一时半会回想不起来,姜岐将之压在心底,寻思着迟些时候翻病案本找一找,继续对他道:“看大夫买药要用钱,就是这个。”
他取出几个铜板和一小块碎银摊在掌心。
李怀松眼睛一亮,献宝似的掏出个小银元宝,“我有!”
“……财不外露,你收起来。”姜岐暗叹口气,“但钱不是人人都有,有人生病了,没能看大夫,没能吃上药,就会越来越严重。”
“要咳血!”
“对,严重了要咳血,”姜岐顺着他的想法说,“义诊呢,就是不收诊金,不收药钱,免费给这些人治病,让他们和你一样好起来,能跑能跳。”
闻言,李怀松自豪地挺起胸膛。
“我今天去义诊,帮了很多人,累得腰酸背痛,所以不能陪你玩了。”姜岐如是道。
李怀松顿时蔫吧下去,“那、那我下次再找你玩……”
他好说话还听劝,姜岐因梦境给他套上的映像有所改观,耐心和他沟通,“行,但是医馆开门应诊,要给人治病,我会很忙,不一定有时间陪你玩。”
李怀松臊眉耷眼更显委屈,要哭不哭的。
姜岐:“……”
许从戎已然看出眼前这人不似常人,但目睹和自己身量相差无几的大个子这般作态,终是没忍住道:“男儿有泪不轻弹,不许哭。”
他神情严肃,眉间刀疤更显凶狠。
李怀松盯着他看,想到他拦自己,还这么凶,眼中勉强包住的泪水顷刻间决堤,大颗砸下。
许从戎:“……”
姜岐顿时头大,瞥见有老汉扛着糖葫芦走过,还朝这边瞧热闹,姜岐福至心灵,几步上前买了一串糖葫芦,递到李怀松眼前。
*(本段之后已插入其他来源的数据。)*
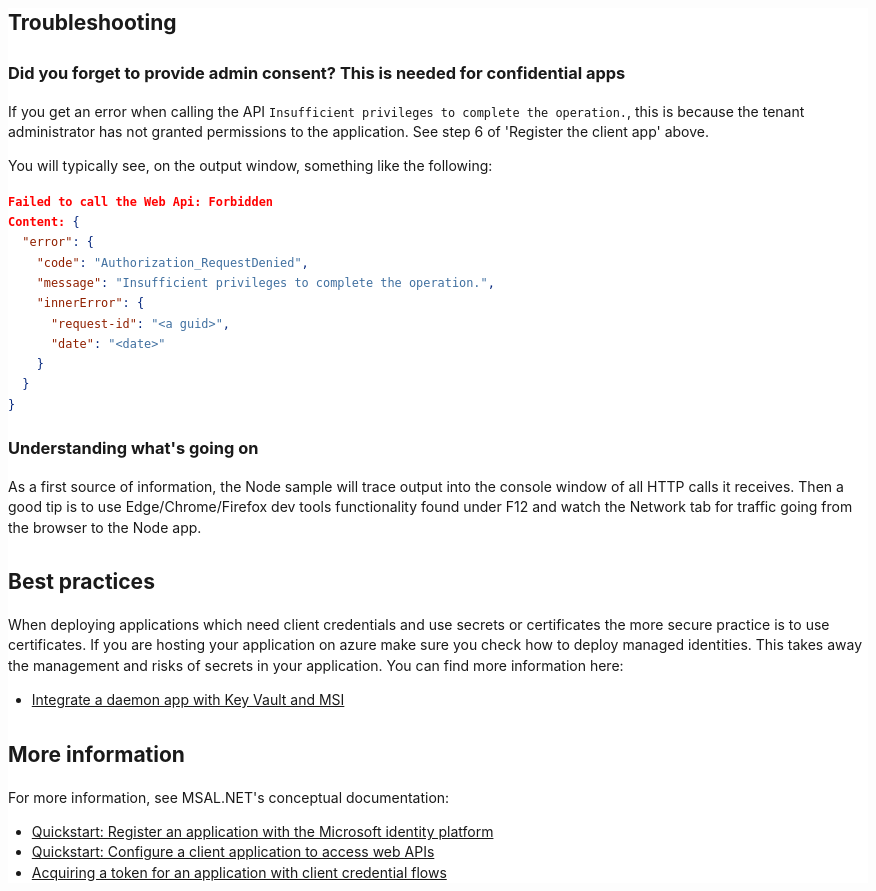 
## Troubleshooting

### Did you forget to provide admin consent? This is needed for confidential apps
If you get an error when calling the API `Insufficient privileges to complete the operation.`, this is because the tenant administrator has not granted permissions
to the application. See step 6 of 'Register the client app' above.

You will typically see, on the output window, something like the following:

```Json
Failed to call the Web Api: Forbidden
Content: {
  "error": {
    "code": "Authorization_RequestDenied",
    "message": "Insufficient privileges to complete the operation.",
    "innerError": {
      "request-id": "<a guid>",
      "date": "<date>"
    }
  }
}
```

### Understanding what's going on
As a first source of information, the Node sample will trace output into the console window of all HTTP calls it receives. Then a good tip is to use Edge/Chrome/Firefox dev tools functionality found under F12 and watch the Network tab for traffic going from the browser to the Node app.

## Best practices
When deploying applications which need client credentials and use secrets or certificates the more secure practice is to use certificates. If you are hosting your application on azure make sure you check how to deploy managed identities. This takes away the management and risks of secrets in your application.
You can find more information here:
- [Integrate a daemon app with Key Vault and MSI](https://github.com/Azure-Samples/active-directory-dotnetcore-daemon-v2/tree/master/3-Using-KeyVault)


## More information

For more information, see MSAL.NET's conceptual documentation:

- [Quickstart: Register an application with the Microsoft identity platform](https://docs.microsoft.com/azure/active-directory/develop/quickstart-register-app)
- [Quickstart: Configure a client application to access web APIs](https://docs.microsoft.com/azure/active-directory/develop/quickstart-configure-app-access-web-apis)
- [Acquiring a token for an application with client credential flows](https://aka.ms/msal-net-client-credentials)

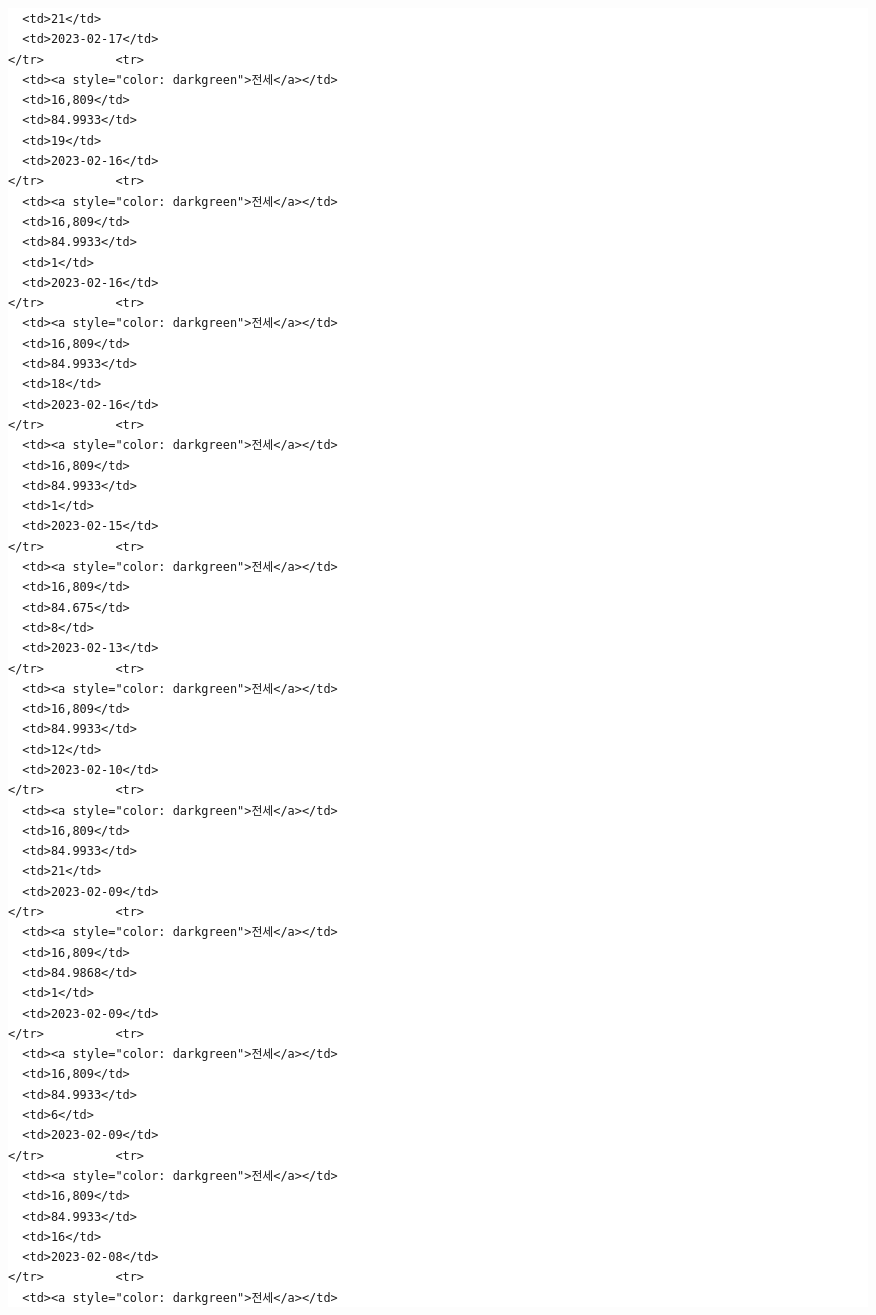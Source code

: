       <td>21</td>
      <td>2023-02-17</td>
    </tr>          <tr>
      <td><a style="color: darkgreen">전세</a></td>
      <td>16,809</td>
      <td>84.9933</td>
      <td>19</td>
      <td>2023-02-16</td>
    </tr>          <tr>
      <td><a style="color: darkgreen">전세</a></td>
      <td>16,809</td>
      <td>84.9933</td>
      <td>1</td>
      <td>2023-02-16</td>
    </tr>          <tr>
      <td><a style="color: darkgreen">전세</a></td>
      <td>16,809</td>
      <td>84.9933</td>
      <td>18</td>
      <td>2023-02-16</td>
    </tr>          <tr>
      <td><a style="color: darkgreen">전세</a></td>
      <td>16,809</td>
      <td>84.9933</td>
      <td>1</td>
      <td>2023-02-15</td>
    </tr>          <tr>
      <td><a style="color: darkgreen">전세</a></td>
      <td>16,809</td>
      <td>84.675</td>
      <td>8</td>
      <td>2023-02-13</td>
    </tr>          <tr>
      <td><a style="color: darkgreen">전세</a></td>
      <td>16,809</td>
      <td>84.9933</td>
      <td>12</td>
      <td>2023-02-10</td>
    </tr>          <tr>
      <td><a style="color: darkgreen">전세</a></td>
      <td>16,809</td>
      <td>84.9933</td>
      <td>21</td>
      <td>2023-02-09</td>
    </tr>          <tr>
      <td><a style="color: darkgreen">전세</a></td>
      <td>16,809</td>
      <td>84.9868</td>
      <td>1</td>
      <td>2023-02-09</td>
    </tr>          <tr>
      <td><a style="color: darkgreen">전세</a></td>
      <td>16,809</td>
      <td>84.9933</td>
      <td>6</td>
      <td>2023-02-09</td>
    </tr>          <tr>
      <td><a style="color: darkgreen">전세</a></td>
      <td>16,809</td>
      <td>84.9933</td>
      <td>16</td>
      <td>2023-02-08</td>
    </tr>          <tr>
      <td><a style="color: darkgreen">전세</a></td>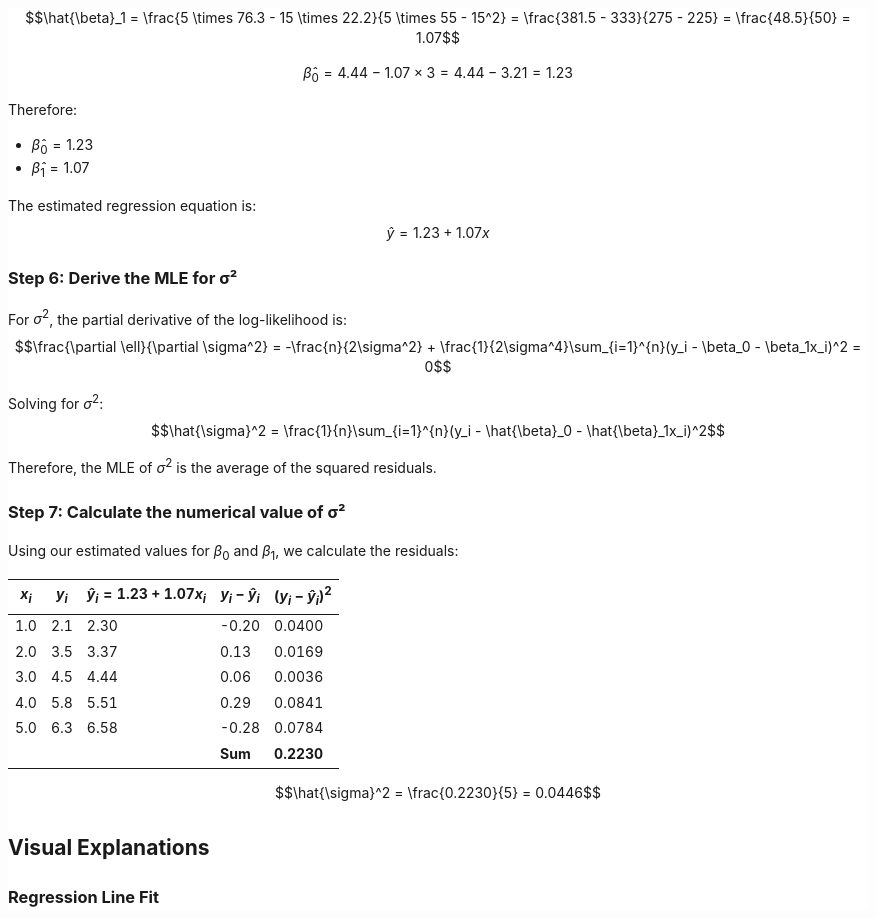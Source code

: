 $$\hat{\beta}_1 = \frac{5 \times 76.3 - 15 \times 22.2}{5 \times 55 - 15^2} = \frac{381.5 - 333}{275 - 225} = \frac{48.5}{50} = 1.07$$

$$\hat{\beta}_0 = 4.44 - 1.07 \times 3 = 4.44 - 3.21 = 1.23$$

Therefore:
- $\hat{\beta}_0 = 1.23$
- $\hat{\beta}_1 = 1.07$

The estimated regression equation is:
$$\hat{y} = 1.23 + 1.07x$$

### Step 6: Derive the MLE for σ²
For $\sigma^2$, the partial derivative of the log-likelihood is:
$$\frac{\partial \ell}{\partial \sigma^2} = -\frac{n}{2\sigma^2} + \frac{1}{2\sigma^4}\sum_{i=1}^{n}(y_i - \beta_0 - \beta_1x_i)^2 = 0$$

Solving for $\sigma^2$:
$$\hat{\sigma}^2 = \frac{1}{n}\sum_{i=1}^{n}(y_i - \hat{\beta}_0 - \hat{\beta}_1x_i)^2$$

Therefore, the MLE of $\sigma^2$ is the average of the squared residuals.

### Step 7: Calculate the numerical value of σ²
Using our estimated values for $\beta_0$ and $\beta_1$, we calculate the residuals:

| $x_i$ | $y_i$ | $\hat{y}_i = 1.23 + 1.07x_i$ | $y_i - \hat{y}_i$ | $(y_i - \hat{y}_i)^2$ |
|-------|-------|------------------------------|-------------------|---------------------|
| 1.0   | 2.1   | 2.30                         | -0.20             | 0.0400              |
| 2.0   | 3.5   | 3.37                         | 0.13              | 0.0169              |
| 3.0   | 4.5   | 4.44                         | 0.06              | 0.0036              |
| 4.0   | 5.8   | 5.51                         | 0.29              | 0.0841              |
| 5.0   | 6.3   | 6.58                         | -0.28             | 0.0784              |
|       |       |                              | **Sum**           | **0.2230**          |

$$\hat{\sigma}^2 = \frac{0.2230}{5} = 0.0446$$

## Visual Explanations

### Regression Line Fit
李怀松泪眼朦胧盯着糖葫芦,顿时顾不上哭了,看看糖葫芦又看看姜岐。
“给你吃,别哭了。”姜岐拿着糖葫芦又朝他递了递。
李怀松袖子糊脸胡乱擦了一通,接过糖葫芦笑开了花,“嘿嘿,谢谢岐哥儿,你真好。”
姜岐顿觉无奈又好笑,见日头西沉,对他道:“时辰不早了,快些回家去吧,别让你爹娘担心。”
“嗯!”李怀松咬一颗糖葫芦蹦蹦跳跳离开。
目送他远去,姜岐吐出一口气,朝许从戎笑了笑,“又麻烦你了。”
“无妨。”许从戎道,目光不动声色上下扫过,见他无恙才彻底放心。
“你来这儿……是要做针灸吗?”姜岐猜测道。
许从戎担心那大高个杀个回马枪,便点了点头,“嗯。”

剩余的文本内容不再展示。